Motivation

(Monolingual) reference dictionaries, henceforth short dictionaries, are typically consulted by their users to learn more about the spelling, grammar, or meaning of a word of phrase. It might also be of interest to learn how a word has been used at some period of time and in which way the usage has changed since then (cf. Gloning, 2020). By some researchers and research fields, dictionaries are seen from another angle, i.e. as cultural artifacts. Dictionaries can take an ideological stance explicitly (e.g. the Wörterbuch der Deutschen Gegenwartssprache in its later volumes that convey a clear „Klassenstandpunkt“), they may convey a particular point of view (Weltsicht) as the „Damen Conversations Lexikon“, or the ideological background might be implicit (as e.g. in the Trübner, a multi-volume general dictionary of German that is said to be highly influenced by the idology of national socialism in the earlier volumes). Even more interesting are large dictionaries such as the Deutsches Wörterbuch of Jacob and Wilhelm Grimm, the compilation of which has seen many changes the political system(s) and the resp. ideological backgrounds. This line of research has been discussed in the context of the „Zentrum für historische Lexikographie“ (from now on: ZhistLex), a three-year-project funded by the BMBF that brought together lexicographers and lexicologists of historical dictionaries of German as well as web-platform providers of digitized dictionaries.

The individual decisions and style of dictionaries and their producers has hardly been in the focus of scientific investigation, one rare exception being the work of Luise Pusch (1983, „… der Duden als Trivialroman“) and Herbert Ernst Wiegand on the dictionary writing style of Wilhelm Grimm (1986). This probably has two reasons. First, such research crosses or integrates quite a few disciplines, at least lexicography, stylistics, socio-linguistics, cultural history. Second, and more important in the current context, the sheer mass of unstructured and therefore not easy to access data is a major obstacle for such investigations.

In the following I will list just a few questions concerning the lexicographical practice the answer of which might shed a light on the cultural bias of both academic and commercial lexicographical work:

  • Which words have (not) been added to the lemma list of a given dictionary? This typically involves cross-checking with word lists from corpora of the time-period and with lemma lists of comparable dictionaries.
  • Which works from the lexicographical corpus or „paper slips“ have been used frequently / less frequently by an individual lexicographer (if identifiable) or an editorial group?
  • Which „interesting“ (e.g. ideologically loaded) words have been used by whom in the definitions of words? Which words have been defined using such words?

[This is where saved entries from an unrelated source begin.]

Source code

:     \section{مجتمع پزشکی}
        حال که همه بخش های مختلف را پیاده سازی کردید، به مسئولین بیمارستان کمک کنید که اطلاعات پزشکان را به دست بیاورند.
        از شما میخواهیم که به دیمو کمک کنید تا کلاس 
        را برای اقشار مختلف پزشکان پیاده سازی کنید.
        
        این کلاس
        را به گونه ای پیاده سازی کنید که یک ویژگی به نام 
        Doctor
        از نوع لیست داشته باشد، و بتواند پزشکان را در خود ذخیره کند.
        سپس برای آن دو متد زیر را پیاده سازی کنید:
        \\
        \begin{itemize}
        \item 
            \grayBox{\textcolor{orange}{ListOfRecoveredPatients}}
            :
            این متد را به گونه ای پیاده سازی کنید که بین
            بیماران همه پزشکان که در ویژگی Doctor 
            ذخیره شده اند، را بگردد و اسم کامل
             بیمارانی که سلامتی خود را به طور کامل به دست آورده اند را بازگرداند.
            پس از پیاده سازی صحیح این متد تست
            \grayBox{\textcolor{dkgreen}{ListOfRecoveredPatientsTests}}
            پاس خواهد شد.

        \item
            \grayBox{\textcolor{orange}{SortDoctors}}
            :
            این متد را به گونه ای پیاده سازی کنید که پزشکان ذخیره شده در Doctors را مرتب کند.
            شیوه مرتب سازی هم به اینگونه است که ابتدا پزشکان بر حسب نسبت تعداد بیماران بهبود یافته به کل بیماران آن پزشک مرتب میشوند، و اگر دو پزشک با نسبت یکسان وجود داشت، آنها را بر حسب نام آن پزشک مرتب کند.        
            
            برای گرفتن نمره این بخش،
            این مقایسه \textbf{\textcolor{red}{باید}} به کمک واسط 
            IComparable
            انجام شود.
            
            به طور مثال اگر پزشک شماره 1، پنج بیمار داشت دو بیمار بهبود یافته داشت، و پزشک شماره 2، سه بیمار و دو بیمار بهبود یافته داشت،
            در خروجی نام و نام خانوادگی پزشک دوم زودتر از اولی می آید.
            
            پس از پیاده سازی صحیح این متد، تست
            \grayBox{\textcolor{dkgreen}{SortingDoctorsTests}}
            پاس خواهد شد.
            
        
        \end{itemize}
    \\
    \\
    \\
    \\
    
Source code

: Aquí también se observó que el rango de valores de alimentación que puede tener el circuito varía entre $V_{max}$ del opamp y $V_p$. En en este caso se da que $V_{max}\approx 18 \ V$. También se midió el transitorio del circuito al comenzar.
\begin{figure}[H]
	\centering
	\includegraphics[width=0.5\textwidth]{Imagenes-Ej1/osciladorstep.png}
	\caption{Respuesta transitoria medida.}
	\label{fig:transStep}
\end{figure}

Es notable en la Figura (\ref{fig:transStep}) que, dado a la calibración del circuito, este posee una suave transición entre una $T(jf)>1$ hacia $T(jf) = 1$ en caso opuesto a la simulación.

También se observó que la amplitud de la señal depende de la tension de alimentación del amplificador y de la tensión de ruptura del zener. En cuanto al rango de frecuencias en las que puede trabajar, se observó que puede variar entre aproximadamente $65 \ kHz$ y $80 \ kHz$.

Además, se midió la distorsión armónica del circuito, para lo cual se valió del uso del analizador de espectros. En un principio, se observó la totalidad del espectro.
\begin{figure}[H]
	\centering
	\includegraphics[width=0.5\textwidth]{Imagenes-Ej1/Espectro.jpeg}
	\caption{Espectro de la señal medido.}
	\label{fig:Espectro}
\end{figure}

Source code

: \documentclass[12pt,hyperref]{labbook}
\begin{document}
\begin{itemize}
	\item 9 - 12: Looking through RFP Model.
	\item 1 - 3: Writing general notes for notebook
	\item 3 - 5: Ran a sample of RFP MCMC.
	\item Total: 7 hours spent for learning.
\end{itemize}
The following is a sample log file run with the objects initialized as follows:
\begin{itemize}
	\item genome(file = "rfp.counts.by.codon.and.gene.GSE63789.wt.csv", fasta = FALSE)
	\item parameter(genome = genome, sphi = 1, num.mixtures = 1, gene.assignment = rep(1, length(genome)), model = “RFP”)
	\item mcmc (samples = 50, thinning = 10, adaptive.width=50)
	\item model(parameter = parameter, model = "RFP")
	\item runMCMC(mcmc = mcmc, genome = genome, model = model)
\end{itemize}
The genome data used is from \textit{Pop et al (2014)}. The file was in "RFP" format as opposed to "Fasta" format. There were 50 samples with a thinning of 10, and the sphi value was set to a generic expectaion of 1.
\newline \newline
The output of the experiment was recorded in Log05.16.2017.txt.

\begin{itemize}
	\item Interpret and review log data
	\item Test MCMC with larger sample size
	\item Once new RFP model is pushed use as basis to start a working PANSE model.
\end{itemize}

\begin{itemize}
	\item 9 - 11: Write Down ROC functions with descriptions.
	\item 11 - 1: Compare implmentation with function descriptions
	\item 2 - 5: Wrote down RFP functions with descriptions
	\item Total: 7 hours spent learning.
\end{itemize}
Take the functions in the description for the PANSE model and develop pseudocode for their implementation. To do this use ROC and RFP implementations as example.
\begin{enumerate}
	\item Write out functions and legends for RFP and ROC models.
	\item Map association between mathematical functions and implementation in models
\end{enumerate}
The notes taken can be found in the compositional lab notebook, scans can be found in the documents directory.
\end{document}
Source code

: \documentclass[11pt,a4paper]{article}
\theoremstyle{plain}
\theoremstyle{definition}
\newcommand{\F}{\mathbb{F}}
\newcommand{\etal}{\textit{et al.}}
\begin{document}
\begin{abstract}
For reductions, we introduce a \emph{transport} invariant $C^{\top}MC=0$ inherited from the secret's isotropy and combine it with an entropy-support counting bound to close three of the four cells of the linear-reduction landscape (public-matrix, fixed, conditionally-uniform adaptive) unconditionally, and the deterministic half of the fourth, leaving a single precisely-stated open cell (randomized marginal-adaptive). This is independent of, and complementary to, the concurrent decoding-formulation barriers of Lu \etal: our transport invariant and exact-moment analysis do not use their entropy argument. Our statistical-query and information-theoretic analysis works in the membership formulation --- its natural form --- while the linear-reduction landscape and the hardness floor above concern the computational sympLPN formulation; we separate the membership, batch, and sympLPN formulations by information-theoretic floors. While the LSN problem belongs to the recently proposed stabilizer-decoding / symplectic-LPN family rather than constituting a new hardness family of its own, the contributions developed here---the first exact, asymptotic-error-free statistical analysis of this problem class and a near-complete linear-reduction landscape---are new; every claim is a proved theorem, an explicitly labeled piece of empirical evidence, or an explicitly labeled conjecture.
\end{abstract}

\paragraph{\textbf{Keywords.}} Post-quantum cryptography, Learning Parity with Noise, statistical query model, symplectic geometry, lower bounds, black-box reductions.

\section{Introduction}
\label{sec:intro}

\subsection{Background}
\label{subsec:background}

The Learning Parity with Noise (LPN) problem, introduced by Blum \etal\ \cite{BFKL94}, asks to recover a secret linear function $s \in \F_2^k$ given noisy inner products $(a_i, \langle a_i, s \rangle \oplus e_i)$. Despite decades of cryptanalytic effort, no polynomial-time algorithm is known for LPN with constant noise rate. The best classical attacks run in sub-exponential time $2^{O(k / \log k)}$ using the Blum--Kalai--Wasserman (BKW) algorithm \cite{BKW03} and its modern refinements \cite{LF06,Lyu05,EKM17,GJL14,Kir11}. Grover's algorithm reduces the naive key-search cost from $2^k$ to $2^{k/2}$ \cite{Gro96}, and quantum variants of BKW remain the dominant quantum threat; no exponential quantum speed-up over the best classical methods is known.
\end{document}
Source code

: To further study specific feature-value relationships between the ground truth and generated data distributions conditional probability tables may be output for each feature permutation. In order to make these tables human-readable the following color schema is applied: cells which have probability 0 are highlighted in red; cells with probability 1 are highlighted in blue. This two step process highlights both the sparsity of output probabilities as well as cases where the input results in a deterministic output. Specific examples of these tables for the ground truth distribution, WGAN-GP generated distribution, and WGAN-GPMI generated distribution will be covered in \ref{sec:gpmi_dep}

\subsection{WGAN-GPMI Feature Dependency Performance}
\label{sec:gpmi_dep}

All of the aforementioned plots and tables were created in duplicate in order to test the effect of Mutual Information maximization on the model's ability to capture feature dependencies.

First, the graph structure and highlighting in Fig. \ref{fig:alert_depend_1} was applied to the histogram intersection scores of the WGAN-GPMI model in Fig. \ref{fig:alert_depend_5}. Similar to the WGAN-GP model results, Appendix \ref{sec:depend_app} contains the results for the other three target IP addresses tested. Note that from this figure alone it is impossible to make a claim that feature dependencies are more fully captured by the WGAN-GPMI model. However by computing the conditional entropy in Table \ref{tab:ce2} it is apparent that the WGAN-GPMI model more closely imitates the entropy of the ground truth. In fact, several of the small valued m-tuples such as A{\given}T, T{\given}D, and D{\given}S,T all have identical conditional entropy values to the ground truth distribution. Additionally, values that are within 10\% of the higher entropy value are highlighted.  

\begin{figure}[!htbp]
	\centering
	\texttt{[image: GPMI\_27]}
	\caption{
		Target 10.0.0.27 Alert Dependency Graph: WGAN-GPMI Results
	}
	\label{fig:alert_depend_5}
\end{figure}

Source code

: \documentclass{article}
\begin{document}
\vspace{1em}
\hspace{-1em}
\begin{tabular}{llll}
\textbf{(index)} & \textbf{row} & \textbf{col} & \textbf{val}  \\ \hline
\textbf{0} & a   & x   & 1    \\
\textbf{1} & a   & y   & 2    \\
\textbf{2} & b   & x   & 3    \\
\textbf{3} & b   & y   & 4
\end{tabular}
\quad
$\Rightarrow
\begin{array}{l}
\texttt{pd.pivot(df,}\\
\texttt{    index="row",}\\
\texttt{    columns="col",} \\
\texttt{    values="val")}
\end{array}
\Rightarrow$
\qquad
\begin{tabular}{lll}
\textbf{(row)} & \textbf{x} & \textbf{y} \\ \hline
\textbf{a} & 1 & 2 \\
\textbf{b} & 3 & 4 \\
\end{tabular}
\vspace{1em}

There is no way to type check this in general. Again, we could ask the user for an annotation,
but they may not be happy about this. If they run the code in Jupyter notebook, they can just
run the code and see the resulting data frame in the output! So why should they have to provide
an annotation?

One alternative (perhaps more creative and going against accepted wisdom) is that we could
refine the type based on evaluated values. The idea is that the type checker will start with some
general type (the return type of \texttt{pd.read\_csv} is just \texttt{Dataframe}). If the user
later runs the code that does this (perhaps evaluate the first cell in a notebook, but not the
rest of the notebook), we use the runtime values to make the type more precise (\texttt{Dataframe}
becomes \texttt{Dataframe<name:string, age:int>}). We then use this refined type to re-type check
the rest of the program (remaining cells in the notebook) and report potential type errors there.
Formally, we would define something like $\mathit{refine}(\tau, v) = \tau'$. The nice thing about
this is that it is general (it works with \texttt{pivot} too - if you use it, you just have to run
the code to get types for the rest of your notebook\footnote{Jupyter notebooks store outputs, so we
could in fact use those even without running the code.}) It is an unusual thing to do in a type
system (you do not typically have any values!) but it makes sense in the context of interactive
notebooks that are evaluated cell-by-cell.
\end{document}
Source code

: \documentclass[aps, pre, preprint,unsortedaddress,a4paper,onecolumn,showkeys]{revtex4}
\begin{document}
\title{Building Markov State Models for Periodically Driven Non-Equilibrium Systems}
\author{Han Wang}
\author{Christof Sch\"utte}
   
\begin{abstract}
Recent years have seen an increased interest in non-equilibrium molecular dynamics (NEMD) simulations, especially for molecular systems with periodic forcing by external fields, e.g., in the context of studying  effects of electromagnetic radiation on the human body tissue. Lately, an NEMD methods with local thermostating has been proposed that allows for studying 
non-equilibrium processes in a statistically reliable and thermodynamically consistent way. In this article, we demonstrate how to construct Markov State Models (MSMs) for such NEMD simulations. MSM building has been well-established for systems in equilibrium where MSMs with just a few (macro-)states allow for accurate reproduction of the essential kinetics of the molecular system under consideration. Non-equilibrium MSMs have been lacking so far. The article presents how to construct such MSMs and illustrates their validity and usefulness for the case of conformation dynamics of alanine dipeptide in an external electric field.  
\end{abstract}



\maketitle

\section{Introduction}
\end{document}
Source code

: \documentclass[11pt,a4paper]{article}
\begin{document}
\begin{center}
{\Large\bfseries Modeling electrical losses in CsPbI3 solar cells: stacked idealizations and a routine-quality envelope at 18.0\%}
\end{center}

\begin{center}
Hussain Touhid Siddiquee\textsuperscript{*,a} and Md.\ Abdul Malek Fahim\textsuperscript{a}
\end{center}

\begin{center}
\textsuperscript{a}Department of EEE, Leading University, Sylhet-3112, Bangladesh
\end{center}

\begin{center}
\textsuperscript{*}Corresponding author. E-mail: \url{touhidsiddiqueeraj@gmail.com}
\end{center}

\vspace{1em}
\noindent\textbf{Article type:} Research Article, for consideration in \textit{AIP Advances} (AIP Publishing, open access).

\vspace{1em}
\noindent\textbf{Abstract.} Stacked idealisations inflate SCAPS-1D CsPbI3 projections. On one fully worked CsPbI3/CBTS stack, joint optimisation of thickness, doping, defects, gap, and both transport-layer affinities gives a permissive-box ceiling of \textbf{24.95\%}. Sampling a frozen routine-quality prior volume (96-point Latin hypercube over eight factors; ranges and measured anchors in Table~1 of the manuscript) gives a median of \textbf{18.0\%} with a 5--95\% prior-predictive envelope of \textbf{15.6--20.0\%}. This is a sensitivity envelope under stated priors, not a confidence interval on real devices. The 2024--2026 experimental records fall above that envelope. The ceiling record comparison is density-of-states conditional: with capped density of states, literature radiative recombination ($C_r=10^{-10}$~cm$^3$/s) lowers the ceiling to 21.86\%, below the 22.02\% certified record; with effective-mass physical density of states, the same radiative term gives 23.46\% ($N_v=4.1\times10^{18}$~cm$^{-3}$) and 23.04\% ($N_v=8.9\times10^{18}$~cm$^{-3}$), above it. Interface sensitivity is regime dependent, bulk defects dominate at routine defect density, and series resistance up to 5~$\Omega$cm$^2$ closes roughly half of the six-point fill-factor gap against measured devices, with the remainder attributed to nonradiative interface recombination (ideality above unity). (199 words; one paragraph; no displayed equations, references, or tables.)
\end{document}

As can be seen from these questions, one has to rely on digitzed and finely structured lexical resources, accompanied by rich and reliable meta data (e.g. who wrote a particular entry at what time). For dictionaries that include citations (Belegwörterbücher) a reliable list of sources is essential. Ideally, the sources that are used are linked to electronic versions of the full texts.

Objectives and Solutions

There are some necessary prerequisites for the kind of research that I described above, preliminary works that had been initiated by “ZHistLex” and that should be carried on by the Text+ data centers:

  • First of all, some of the resources (e.g. the Trübner, to name but one) must be retro-digitized and structured in such a way that individual information positions in the micro-structure of the articles can be identified and queried. This is probably not in the scope of the funding of Text+. Nevertheless, the task of proper curation of such works is in the scope of the work of the Text+ data centers.
  • Second, Metadata have to be provided, ideally down to the level of the individual article. Who wrote the article and when? A sub-corpus of articles written by a particular hand would enable investigations on its style.
  • Third, a common lemma list of all available dictionaries as a hub and a basis for comparison is needed.
  • Fourth, the lists of textual sources used by the dictionaries must be curated. Most of them have been compiled in the pre-digital area. As a consequence, there are in many cases erroneous and many references are ambiguous. The technical reports of the ZHistLex project provide some details, in particular with the case of the “Deutsches Wörterbuch”.
  • It would be very helpful to identify digitized versions of texts that have been used by the lexicographers for their work and to link the description of the source with such texts. This would enable us to study the larger context of a text snippet that is incorporated into a dictionary article. This would of course cross the borders between the lexical research area the area of collections. Some kind of synergy is called for.
  • Cross-dictionary search facilities are helpful for all necessary comparisons e.g. of definitions and citation selection between dictionaries (e.g. Deutsches Wörterbuch compared to the dictionary of Daniel Sanders). Advanced Federated Content Search facilities and or the provision of data sets as linked open data would be a step forward.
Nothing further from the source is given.